(ASSIGNMENT) What is needed is an exact copy of every line in the listing.

==============================

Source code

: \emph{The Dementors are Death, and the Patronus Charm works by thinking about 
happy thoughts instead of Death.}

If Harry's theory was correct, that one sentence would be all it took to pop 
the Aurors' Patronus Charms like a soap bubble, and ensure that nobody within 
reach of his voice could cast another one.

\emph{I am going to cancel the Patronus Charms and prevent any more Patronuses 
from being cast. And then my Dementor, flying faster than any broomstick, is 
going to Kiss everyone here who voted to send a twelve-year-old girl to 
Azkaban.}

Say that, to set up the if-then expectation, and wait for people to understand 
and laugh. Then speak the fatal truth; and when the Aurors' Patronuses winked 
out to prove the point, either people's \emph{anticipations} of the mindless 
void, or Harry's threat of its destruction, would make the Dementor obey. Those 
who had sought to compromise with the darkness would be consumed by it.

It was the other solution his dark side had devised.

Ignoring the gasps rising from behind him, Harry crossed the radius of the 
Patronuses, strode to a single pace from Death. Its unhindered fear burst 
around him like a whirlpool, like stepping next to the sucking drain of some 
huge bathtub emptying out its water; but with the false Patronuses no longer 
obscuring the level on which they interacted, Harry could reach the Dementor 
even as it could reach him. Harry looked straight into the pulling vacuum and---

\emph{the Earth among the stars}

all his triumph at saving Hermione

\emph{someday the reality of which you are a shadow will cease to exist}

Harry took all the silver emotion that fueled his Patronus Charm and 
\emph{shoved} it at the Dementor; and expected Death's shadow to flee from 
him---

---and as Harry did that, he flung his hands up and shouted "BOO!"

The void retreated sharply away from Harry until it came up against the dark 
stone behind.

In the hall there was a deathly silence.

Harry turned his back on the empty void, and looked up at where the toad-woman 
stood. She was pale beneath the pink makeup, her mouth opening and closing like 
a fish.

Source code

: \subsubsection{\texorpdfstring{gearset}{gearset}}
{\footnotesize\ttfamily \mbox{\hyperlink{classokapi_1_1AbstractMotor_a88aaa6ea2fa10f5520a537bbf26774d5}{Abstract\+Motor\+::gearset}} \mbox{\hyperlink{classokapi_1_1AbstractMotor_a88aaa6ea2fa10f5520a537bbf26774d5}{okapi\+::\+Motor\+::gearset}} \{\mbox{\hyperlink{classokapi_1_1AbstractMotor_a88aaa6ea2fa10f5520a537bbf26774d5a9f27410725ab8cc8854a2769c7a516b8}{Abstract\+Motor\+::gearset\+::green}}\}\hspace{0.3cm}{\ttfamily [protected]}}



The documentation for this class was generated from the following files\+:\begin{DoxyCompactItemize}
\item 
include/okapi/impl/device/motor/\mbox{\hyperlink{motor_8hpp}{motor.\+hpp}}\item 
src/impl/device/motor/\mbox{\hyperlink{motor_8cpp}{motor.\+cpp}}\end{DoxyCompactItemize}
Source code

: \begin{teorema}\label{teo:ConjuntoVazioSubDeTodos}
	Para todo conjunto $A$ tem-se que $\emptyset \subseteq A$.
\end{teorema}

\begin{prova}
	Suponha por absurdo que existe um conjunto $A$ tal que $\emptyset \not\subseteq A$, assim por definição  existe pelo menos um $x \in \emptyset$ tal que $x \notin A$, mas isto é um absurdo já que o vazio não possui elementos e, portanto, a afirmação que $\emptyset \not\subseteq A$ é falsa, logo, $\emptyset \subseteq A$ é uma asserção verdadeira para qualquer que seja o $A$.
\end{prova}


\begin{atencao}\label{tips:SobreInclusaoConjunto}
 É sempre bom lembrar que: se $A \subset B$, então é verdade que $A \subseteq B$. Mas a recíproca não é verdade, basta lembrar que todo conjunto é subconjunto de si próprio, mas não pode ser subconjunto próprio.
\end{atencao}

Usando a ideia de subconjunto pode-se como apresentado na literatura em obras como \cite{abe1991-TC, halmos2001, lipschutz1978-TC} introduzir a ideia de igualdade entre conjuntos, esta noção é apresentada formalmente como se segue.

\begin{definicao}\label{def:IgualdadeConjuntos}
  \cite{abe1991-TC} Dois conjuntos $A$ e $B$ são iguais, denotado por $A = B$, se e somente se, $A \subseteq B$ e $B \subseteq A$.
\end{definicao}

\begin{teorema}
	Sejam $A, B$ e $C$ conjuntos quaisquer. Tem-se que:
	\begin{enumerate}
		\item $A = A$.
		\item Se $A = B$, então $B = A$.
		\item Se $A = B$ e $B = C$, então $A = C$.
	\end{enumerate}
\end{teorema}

==============================

(EXPECTED ANSWER)
Source code

: \emph{The Dementors are Death, and the Patronus Charm works by thinking about 
happy thoughts instead of Death.}

If Harry's theory was correct, that one sentence would be all it took to pop 
the Aurors' Patronus Charms like a soap bubble, and ensure that nobody within 
reach of his voice could cast another one.

\emph{I am going to cancel the Patronus Charms and prevent any more Patronuses 
from being cast. And then my Dementor, flying faster than any broomstick, is 
going to Kiss everyone here who voted to send a twelve-year-old girl to 
Azkaban.}

Say that, to set up the if-then expectation, and wait for people to understand 
and laugh. Then speak the fatal truth; and when the Aurors' Patronuses winked 
out to prove the point, either people's \emph{anticipations} of the mindless 
void, or Harry's threat of its destruction, would make the Dementor obey. Those 
who had sought to compromise with the darkness would be consumed by it.

It was the other solution his dark side had devised.

Ignoring the gasps rising from behind him, Harry crossed the radius of the 
Patronuses, strode to a single pace from Death. Its unhindered fear burst 
around him like a whirlpool, like stepping next to the sucking drain of some 
huge bathtub emptying out its water; but with the false Patronuses no longer 
obscuring the level on which they interacted, Harry could reach the Dementor 
even as it could reach him. Harry looked straight into the pulling vacuum and---

\emph{the Earth among the stars}

all his triumph at saving Hermione

\emph{someday the reality of which you are a shadow will cease to exist}

Harry took all the silver emotion that fueled his Patronus Charm and 
\emph{shoved} it at the Dementor; and expected Death's shadow to flee from 
him---

---and as Harry did that, he flung his hands up and shouted "BOO!"

The void retreated sharply away from Harry until it came up against the dark 
stone behind.

In the hall there was a deathly silence.

Harry turned his back on the empty void, and looked up at where the toad-woman 
stood. She was pale beneath the pink makeup, her mouth opening and closing like 
a fish.

Source code

: \subsubsection{\texorpdfstring{gearset}{gearset}}
{\footnotesize\ttfamily \mbox{\hyperlink{classokapi_1_1AbstractMotor_a88aaa6ea2fa10f5520a537bbf26774d5}{Abstract\+Motor\+::gearset}} \mbox{\hyperlink{classokapi_1_1AbstractMotor_a88aaa6ea2fa10f5520a537bbf26774d5}{okapi\+::\+Motor\+::gearset}} \{\mbox{\hyperlink{classokapi_1_1AbstractMotor_a88aaa6ea2fa10f5520a537bbf26774d5a9f27410725ab8cc8854a2769c7a516b8}{Abstract\+Motor\+::gearset\+::green}}\}\hspace{0.3cm}{\ttfamily [protected]}}



The documentation for this class was generated from the following files\+:\begin{DoxyCompactItemize}
\item 
include/okapi/impl/device/motor/\mbox{\hyperlink{motor_8hpp}{motor.\+hpp}}\item 
src/impl/device/motor/\mbox{\hyperlink{motor_8cpp}{motor.\+cpp}}\end{DoxyCompactItemize}
Source code

: \begin{teorema}\label{teo:ConjuntoVazioSubDeTodos}
	Para todo conjunto $A$ tem-se que $\emptyset \subseteq A$.
\end{teorema}

\begin{prova}
	Suponha por absurdo que existe um conjunto $A$ tal que $\emptyset \not\subseteq A$, assim por definição  existe pelo menos um $x \in \emptyset$ tal que $x \notin A$, mas isto é um absurdo já que o vazio não possui elementos e, portanto, a afirmação que $\emptyset \not\subseteq A$ é falsa, logo, $\emptyset \subseteq A$ é uma asserção verdadeira para qualquer que seja o $A$.
\end{prova}


\begin{atencao}\label{tips:SobreInclusaoConjunto}
 É sempre bom lembrar que: se $A \subset B$, então é verdade que $A \subseteq B$. Mas a recíproca não é verdade, basta lembrar que todo conjunto é subconjunto de si próprio, mas não pode ser subconjunto próprio.
\end{atencao}

Usando a ideia de subconjunto pode-se como apresentado na literatura em obras como \cite{abe1991-TC, halmos2001, lipschutz1978-TC} introduzir a ideia de igualdade entre conjuntos, esta noção é apresentada formalmente como se segue.

\begin{definicao}\label{def:IgualdadeConjuntos}
  \cite{abe1991-TC} Dois conjuntos $A$ e $B$ são iguais, denotado por $A = B$, se e somente se, $A \subseteq B$ e $B \subseteq A$.
\end{definicao}

\begin{teorema}
	Sejam $A, B$ e $C$ conjuntos quaisquer. Tem-se que:
	\begin{enumerate}
		\item $A = A$.
		\item Se $A = B$, então $B = A$.
		\item Se $A = B$ e $B = C$, então $A = C$.
	\end{enumerate}
\end{teorema}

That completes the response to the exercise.